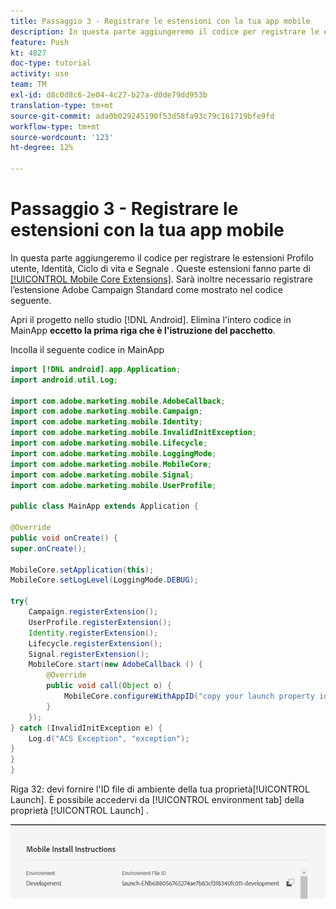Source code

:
 ```yaml
---
title: Passaggio 3 - Registrare le estensioni con la tua app mobile
description: In questa parte aggiungeremo il codice per registrare le estensioni UserProfile, Identity, Lifecycle e Signal.
feature: Push
kt: 4827
doc-type: tutorial
activity: use
team: TM
exl-id: d8c0d8c6-2e04-4c27-b27a-d0de79dd953b
translation-type: tm+mt
source-git-commit: ada0b029245190f53d58fa93c79c161719bfe9fd
workflow-type: tm+mt
source-wordcount: '123'
ht-degree: 12%

---
```


# Passaggio 3 - Registrare le estensioni con la tua app mobile

In questa parte aggiungeremo il codice per registrare le estensioni Profilo utente, Identità, Ciclo di vita e Segnale . Queste estensioni fanno parte di [[!UICONTROL Mobile Core Extensions]](https://aep-sdks.gitbook.io/docs/using-mobile-extensions/mobile-core). Sarà inoltre necessario registrare l’estensione Adobe Campaign Standard come mostrato nel codice seguente.

Apri il progetto nello studio [!DNL Android]. Elimina l&#39;intero codice in MainApp **eccetto la prima riga che è l&#39;istruzione del pacchetto**.

Incolla il seguente codice in MainApp

<!--
Removed `{.line-numbers}` below
-->

```java
import [!DNL android].app.Application;
import android.util.Log;

import com.adobe.marketing.mobile.AdobeCallback;
import com.adobe.marketing.mobile.Campaign;
import com.adobe.marketing.mobile.Identity;
import com.adobe.marketing.mobile.InvalidInitException;
import com.adobe.marketing.mobile.Lifecycle;
import com.adobe.marketing.mobile.LoggingMode;
import com.adobe.marketing.mobile.MobileCore;
import com.adobe.marketing.mobile.Signal;
import com.adobe.marketing.mobile.UserProfile;

public class MainApp extends Application {

@Override
public void onCreate() {
super.onCreate();

MobileCore.setApplication(this);
MobileCore.setLogLevel(LoggingMode.DEBUG);

try{
    Campaign.registerExtension();
    UserProfile.registerExtension();
    Identity.registerExtension();
    Lifecycle.registerExtension();
    Signal.registerExtension();
    MobileCore.start(new AdobeCallback () {
        @Override
        public void call(Object o) {
            MobileCore.configureWithAppID("copy your launch property id here");
        }
    });
} catch (InvalidInitException e) {
    Log.d("ACS Exception", "exception");
}
}
}
```

Riga 32: devi fornire l&#39;ID file di ambiente della tua proprietà[!UICONTROL  Launch]. È possibile accedervi da [!UICONTROL environment tab] della proprietà [!UICONTROL Launch] .

![launch-id](assets/launch-id-property.PNG)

---*---

Only the lines of the data holding the string "parte" are wanted; copy each of them.

EXERCISE ANSWER
description: In questa parte aggiungeremo il codice per registrare le estensioni UserProfile, Identity, Lifecycle e Signal.
In questa parte aggiungeremo il codice per registrare le estensioni Profilo utente, Identità, Ciclo di vita e Segnale . Queste estensioni fanno parte di [[!UICONTROL Mobile Core Extensions]](https://aep-sdks.gitbook.io/docs/using-mobile-extensions/mobile-core). Sarà inoltre necessario registrare l’estensione Adobe Campaign Standard come mostrato nel codice seguente.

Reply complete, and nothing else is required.